Many times, the problems that consumers spend hours on the phone with carrier support about are not even real problems. For example, a common problem that InnoPath found in early testing was lack of charging. Because Mobie is watching, however, the company could tell that instead of being charged a couple of times a day, the device thought it was getting between 2,000 and 3,000 micro-charges each day.
Clearly, the “battery problem” was a charger problem.
“There’s the costs of returned devices for care centers,” Fazio says. “But also time for consumers who spend 90 minutes on the phone with the carrier.”
While the company’s product seems to offer big benefits for companies like AT&T, Verizon, and Sprint, the first focus is consumers. If InnoPath can get Mobie on enough phones, the app becomes a platform upon which the company can build monetization opportunities — such as app recommendations.

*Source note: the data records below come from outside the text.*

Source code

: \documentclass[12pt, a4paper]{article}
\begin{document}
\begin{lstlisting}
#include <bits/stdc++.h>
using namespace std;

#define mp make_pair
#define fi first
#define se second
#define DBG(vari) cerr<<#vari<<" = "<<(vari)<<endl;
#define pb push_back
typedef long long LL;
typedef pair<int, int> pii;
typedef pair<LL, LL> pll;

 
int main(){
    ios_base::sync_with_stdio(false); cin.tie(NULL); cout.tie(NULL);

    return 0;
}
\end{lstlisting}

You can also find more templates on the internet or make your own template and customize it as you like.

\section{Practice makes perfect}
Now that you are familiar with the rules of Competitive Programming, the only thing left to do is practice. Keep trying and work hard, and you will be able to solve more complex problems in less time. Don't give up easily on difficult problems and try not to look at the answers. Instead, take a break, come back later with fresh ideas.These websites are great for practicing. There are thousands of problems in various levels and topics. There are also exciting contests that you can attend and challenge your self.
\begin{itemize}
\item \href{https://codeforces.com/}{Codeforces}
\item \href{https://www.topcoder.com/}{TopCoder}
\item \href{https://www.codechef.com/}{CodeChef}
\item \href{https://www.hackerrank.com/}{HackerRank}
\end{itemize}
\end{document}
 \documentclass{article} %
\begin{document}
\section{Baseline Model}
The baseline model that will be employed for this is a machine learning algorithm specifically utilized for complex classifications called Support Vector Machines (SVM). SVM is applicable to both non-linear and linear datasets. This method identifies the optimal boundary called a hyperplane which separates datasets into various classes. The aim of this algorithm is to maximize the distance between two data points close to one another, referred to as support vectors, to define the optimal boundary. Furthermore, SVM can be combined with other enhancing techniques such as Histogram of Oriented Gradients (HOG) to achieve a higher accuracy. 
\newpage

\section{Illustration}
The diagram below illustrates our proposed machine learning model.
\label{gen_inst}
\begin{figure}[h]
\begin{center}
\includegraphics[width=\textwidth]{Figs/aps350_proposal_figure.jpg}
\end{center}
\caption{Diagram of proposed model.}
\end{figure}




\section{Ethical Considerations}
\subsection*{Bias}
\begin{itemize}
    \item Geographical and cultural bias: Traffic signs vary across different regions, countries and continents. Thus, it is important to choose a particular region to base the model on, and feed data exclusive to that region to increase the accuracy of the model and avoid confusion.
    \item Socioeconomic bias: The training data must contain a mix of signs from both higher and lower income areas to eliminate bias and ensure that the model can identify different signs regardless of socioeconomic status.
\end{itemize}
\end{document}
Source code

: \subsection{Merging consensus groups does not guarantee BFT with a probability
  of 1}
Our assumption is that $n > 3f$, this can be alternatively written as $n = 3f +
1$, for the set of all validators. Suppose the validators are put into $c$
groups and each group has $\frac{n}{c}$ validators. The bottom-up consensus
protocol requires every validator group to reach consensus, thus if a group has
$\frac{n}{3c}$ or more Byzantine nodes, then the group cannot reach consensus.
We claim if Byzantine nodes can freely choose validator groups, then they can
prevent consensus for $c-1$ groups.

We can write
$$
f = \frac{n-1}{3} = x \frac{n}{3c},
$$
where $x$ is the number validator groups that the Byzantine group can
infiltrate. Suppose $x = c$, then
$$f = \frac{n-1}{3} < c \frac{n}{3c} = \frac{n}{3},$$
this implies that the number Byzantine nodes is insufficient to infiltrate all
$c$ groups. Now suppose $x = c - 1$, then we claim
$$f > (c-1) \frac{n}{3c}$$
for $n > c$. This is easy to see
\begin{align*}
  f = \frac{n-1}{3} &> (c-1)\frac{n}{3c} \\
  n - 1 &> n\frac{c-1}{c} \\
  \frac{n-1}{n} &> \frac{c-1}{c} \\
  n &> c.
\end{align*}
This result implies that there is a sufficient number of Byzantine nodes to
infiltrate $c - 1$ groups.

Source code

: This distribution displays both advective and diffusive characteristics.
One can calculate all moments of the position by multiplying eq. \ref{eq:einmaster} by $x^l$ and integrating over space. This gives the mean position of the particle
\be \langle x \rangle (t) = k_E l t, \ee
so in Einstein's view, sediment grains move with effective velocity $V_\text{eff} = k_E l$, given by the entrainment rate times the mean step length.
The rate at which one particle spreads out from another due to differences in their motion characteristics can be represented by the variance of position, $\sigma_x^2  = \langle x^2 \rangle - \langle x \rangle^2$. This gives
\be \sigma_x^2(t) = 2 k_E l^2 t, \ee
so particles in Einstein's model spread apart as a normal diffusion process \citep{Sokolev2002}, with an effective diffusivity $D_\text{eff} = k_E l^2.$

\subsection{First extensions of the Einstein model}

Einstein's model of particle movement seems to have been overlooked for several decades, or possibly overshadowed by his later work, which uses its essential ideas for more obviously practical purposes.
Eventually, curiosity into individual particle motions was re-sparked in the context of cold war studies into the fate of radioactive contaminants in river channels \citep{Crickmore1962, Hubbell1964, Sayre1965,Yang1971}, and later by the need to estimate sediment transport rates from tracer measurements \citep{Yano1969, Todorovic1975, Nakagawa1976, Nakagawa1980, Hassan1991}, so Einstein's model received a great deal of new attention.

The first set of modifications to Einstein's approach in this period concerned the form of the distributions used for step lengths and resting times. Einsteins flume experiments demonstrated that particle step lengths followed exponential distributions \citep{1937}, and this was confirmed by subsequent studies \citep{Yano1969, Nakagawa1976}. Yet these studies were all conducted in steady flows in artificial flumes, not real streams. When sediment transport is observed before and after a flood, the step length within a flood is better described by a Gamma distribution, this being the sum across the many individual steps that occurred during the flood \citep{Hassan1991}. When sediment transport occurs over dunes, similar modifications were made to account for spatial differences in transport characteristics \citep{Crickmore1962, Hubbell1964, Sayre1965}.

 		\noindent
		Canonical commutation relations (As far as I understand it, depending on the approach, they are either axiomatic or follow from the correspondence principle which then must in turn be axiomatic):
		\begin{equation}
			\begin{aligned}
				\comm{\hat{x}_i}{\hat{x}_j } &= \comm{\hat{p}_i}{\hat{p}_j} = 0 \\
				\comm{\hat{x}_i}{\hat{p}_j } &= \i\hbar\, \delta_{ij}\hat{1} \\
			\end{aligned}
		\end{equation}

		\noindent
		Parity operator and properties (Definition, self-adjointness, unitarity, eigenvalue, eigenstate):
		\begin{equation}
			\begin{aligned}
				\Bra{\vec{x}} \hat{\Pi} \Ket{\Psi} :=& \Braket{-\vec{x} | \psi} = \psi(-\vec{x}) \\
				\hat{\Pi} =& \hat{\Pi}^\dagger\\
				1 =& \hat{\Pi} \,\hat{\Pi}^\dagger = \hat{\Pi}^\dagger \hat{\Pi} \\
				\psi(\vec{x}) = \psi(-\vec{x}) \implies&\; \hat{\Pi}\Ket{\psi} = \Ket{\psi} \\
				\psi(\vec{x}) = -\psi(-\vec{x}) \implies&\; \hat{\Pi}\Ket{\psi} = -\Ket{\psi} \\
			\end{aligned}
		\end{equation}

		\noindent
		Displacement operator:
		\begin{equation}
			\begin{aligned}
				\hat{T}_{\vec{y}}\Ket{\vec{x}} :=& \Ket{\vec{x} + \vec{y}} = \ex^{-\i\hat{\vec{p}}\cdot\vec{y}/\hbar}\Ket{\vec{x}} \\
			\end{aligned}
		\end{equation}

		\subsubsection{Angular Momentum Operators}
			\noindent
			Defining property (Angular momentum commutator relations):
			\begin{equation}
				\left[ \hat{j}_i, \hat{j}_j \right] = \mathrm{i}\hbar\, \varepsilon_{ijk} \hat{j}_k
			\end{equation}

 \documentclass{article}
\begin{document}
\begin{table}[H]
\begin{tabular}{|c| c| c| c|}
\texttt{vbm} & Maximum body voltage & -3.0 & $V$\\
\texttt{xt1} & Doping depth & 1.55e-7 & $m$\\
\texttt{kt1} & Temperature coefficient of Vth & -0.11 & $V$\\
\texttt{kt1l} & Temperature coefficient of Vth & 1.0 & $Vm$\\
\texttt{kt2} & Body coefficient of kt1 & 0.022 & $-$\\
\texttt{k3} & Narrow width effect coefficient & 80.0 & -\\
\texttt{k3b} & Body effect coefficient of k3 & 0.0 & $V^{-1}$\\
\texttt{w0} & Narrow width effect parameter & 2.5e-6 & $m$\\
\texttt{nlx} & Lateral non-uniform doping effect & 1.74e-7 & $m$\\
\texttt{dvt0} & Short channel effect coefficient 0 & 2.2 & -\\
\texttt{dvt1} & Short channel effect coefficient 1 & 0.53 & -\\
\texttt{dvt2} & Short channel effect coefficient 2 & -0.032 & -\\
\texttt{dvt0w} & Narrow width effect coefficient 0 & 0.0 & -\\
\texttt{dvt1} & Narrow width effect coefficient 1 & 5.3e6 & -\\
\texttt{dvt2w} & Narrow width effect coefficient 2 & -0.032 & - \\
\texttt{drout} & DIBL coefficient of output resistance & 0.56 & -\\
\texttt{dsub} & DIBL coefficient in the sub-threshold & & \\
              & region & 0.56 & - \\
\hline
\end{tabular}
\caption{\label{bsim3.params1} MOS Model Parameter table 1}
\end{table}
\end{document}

Parent company Innopath has been in existence for 13 years, building “hard-core technology for device manufacturers” such as Fugitsu and Qualcomm, as well as carriers like Verizon. Doing so, they’ve build cloud capabilities for device software updates that have handled hundreds of millions of transactions. Those transactions, in part, have illuminated the problems that Mobie is now trying to fix.
“Our goal is to show you apps on your device that are poor citizens,” Fazio says. “Then we give you a comparison with other devices in the ecosystem so you can compare, get additional information on which apps are being used, and which are problematic.”